The two different approaches to plotting

Matplotlib offers you basically two different ways of using it: the procedural API, which resembles a popular programming languages called MATLAB, and an object-oriented API, which follows more closely the typical Python logic.

By the way, API stands for 'Application Programming Interface', and it is basically the interface through which you interact with the program.

The pyplot API

This is a procedural API that resembles MATLAB syntax.

Lets consider an example, where you have data on a time series, stored as an array. The values in the time series is what we would like to plot on the vertical ('y') axis. For the horizontal axis we create an appropriate index vector:

In [2]:
y_axis_data = np.random.random(50)
x_axis_data = np.linspace(1, 50, 50)
plt.plot(x_axis_data, y_axis_data)
Out[2]:
[<matplotlib.lines.Line2D at 0x10fafc3c8>]

This kind of command is very simple, and useful for quick-and-dirty data explorations.

The object-oriented API

The object-oriented API resembles more closely the logic of Python and provides you much more freedom in specifying the plots.

To create the same figure as above we proceed as follows:

In [3]:
fig, ax = plt.subplots()
ax.plot(x_axis_data, y_axis_data)
Out[3]:
[<matplotlib.lines.Line2D at 0x10a0ca940>]

Here we first two instances of the classes figure and axes:

In [4]:
print(type(fig))
print(type(ax))
<class 'matplotlib.figure.Figure'>
<class 'matplotlib.axes._subplots.AxesSubplot'>

Then we do operations on them. fig is a blank canvas, it is always in the background. ax is the axes, the actual plot. It is not the same as an axis!. Since everything gets drawn here, this is where we call the method plot from.

This way, it is very easy to process the figure further, and make it better looking.

(You can finde a nice overview over all parts of plots here).

Conclusion

While the object-oriented API provides you with much more functionality and should in general be preferred, the procedural API is useful for some very quick-and-dirty data visualization, e.g. when you try to take your grips on a new data set.

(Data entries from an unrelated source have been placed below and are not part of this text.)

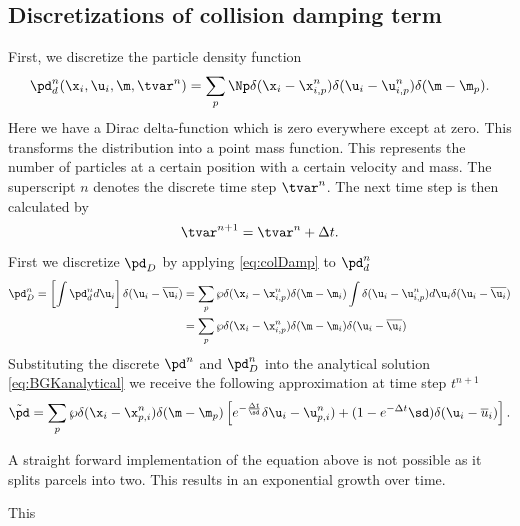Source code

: \subsection{Discretizations of collision damping term}
First, we discretize the particle density function \pd 
\begin{equation}
    \pd_d^n (\x_i, \u_i, \m, \tvar^n) = \sum_{p} \Np \delta (\x_i - \x_{i,p}^n) \delta(\u_i - \u_{i,p}^n) \delta (\m - \m_p).
\end{equation}
Here we have a Dirac delta-function which is zero everywhere except at zero. This transforms the distribution into a point mass function. This represents the number of particles at a certain position with a certain velocity and mass. 
The superscript $n$ denotes the discrete time step $\tvar^n$.
The next time step is then calculated by
\begin{equation}
    \tvar^{n+1} = \tvar^n + \Delta t.
\end{equation}
First we discretize $\pd_D$ by applying \eqref{eq:colDamp} to $\pd_d^n$
\begin{align}
    \pd_D^n = \left[ \int \pd_d^n d \u_i\right] \delta (\u_i - \overline{\u_i}) &= \sum_p \wp \delta (\x_{i} - \x_{i,p}^n) \delta (\m - \m_i) \int \delta (\u_i - \u_{i,p}^n) d \u_i \delta (\u_i - \overline{\u_i}) \\ &= \sum_p \wp \delta (\x_i - \x_{i,p}^n) \delta (\m - \m_i) \delta (\u_i - \overline{\u_i})
\end{align}
Substituting the discrete $\pd^n$ and $\pd^n_D$ into the analytical solution \eqref{eq:BGKanalytical} we receive the following approximation at time step $t^{n+1}$\begin{equation}
    \Tilde{\pd} = \sum_{p} \wp \delta (\x_i - \x_{p,i}^n) \delta (\m - \m_p ) \left[ e^{- \frac{\Delta t}{\sd}} \delta \u_i - \u_{p,i}^n ) + (1- e^{- \Delta t}{\sd}) \delta (\u_i - \overline{u}_i) \right].
\end{equation}

A straight forward implementation of the equation above is not possible as it splits parcels into two. This results in an exponential growth over time. 

This
\color{black}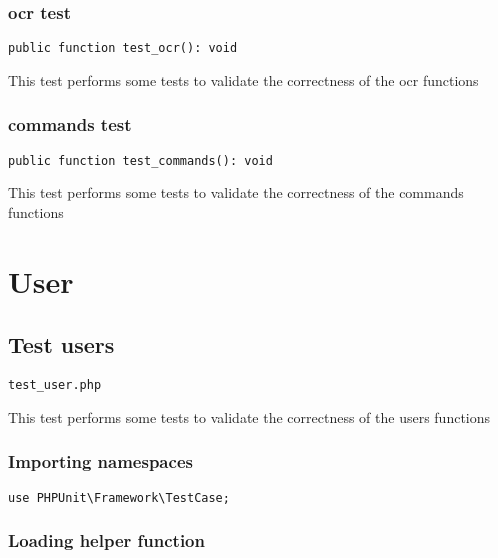 \documentclass[a4paper]{article}
\begin{document}
\hypertarget{toc402}{}
\subsubsection{ocr test}

\begin{lstlisting}
public function test_ocr(): void
\end{lstlisting}

This test performs some tests to validate the correctness
of the ocr functions

\hypertarget{toc403}{}
\subsubsection{commands test}

\begin{lstlisting}
public function test_commands(): void
\end{lstlisting}

This test performs some tests to validate the correctness
of the commands functions


\hypertarget{toc404}{}
\section{User}

\hypertarget{toc405}{}
\subsection{Test users}

\begin{lstlisting}
test_user.php
\end{lstlisting}

This test performs some tests to validate the correctness
of the users functions

\hypertarget{toc406}{}
\subsubsection{Importing namespaces}

\begin{lstlisting}
use PHPUnit\Framework\TestCase;
\end{lstlisting}

\hypertarget{toc407}{}
\subsubsection{Loading helper function}
\end{document}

However, to visualize the results of ABM, we generally use the object-oriented variant, which is why we will stick to this kind of syntax in what follows.

Examples

Plotting is best learned by example. Therefore, we discuss three examples in a bit more detail. At the end, I provide you with a link to the Matplotlib Gallery, where you find the code for many example application. After this short intro, you should be able to understand most of it and to be able to build your own visualizations.

Visualize a single time series

Suppose we have data on a single time series, either from a result of an ABM, or because we have, say, downloaded data on the dynamics of the Gini coefficient in Germany.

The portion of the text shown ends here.